(Saved entries)
○ ○ ○
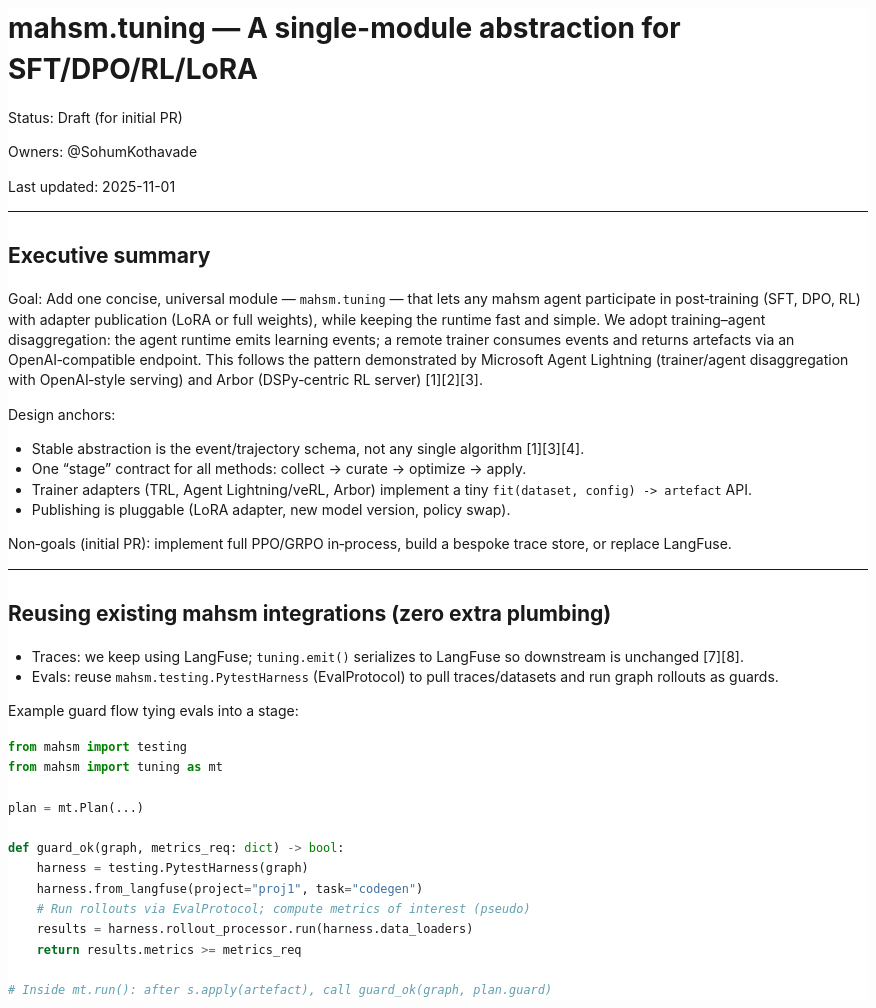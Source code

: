  # mahsm.tuning — A single-module abstraction for SFT/DPO/RL/LoRA

 Status: Draft (for initial PR)

 Owners: @SohumKothavade

 Last updated: 2025-11-01

 ---

 ## Executive summary

 Goal: Add one concise, universal module — `mahsm.tuning` — that lets any mahsm agent participate in post‑training (SFT, DPO, RL) with adapter publication (LoRA or full weights), while keeping the runtime fast and simple. We adopt training–agent disaggregation: the agent runtime emits learning events; a remote trainer consumes events and returns artefacts via an OpenAI‑compatible endpoint. This follows the pattern demonstrated by Microsoft Agent Lightning (trainer/agent disaggregation with OpenAI‑style serving) and Arbor (DSPy‑centric RL server) [1][2][3].

 Design anchors:
 - Stable abstraction is the event/trajectory schema, not any single algorithm [1][3][4].
 - One “stage” contract for all methods: collect → curate → optimize → apply.
 - Trainer adapters (TRL, Agent Lightning/veRL, Arbor) implement a tiny `fit(dataset, config) -> artefact` API.
 - Publishing is pluggable (LoRA adapter, new model version, policy swap).

 Non‑goals (initial PR): implement full PPO/GRPO in‑process, build a bespoke trace store, or replace LangFuse.

 ---

 ## Reusing existing mahsm integrations (zero extra plumbing)

 - Traces: we keep using LangFuse; `tuning.emit()` serializes to LangFuse so downstream is unchanged [7][8].
 - Evals: reuse `mahsm.testing.PytestHarness` (EvalProtocol) to pull traces/datasets and run graph rollouts as guards.

 Example guard flow tying evals into a stage:

 ```python
 from mahsm import testing
 from mahsm import tuning as mt

 plan = mt.Plan(...)

 def guard_ok(graph, metrics_req: dict) -> bool:
     harness = testing.PytestHarness(graph)
     harness.from_langfuse(project="proj1", task="codegen")
     # Run rollouts via EvalProtocol; compute metrics of interest (pseudo)
     results = harness.rollout_processor.run(harness.data_loaders)
     return results.metrics >= metrics_req

 # Inside mt.run(): after s.apply(artefact), call guard_ok(graph, plan.guard)
 ```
○ ○ ○
> [What is being asked]: Show a copy of each line from the records above in which the string "initial" occurs.

> [Written answer]:
 Status: Draft (for initial PR)
 Non‑goals (initial PR): implement full PPO/GRPO in‑process, build a bespoke trace store, or replace LangFuse.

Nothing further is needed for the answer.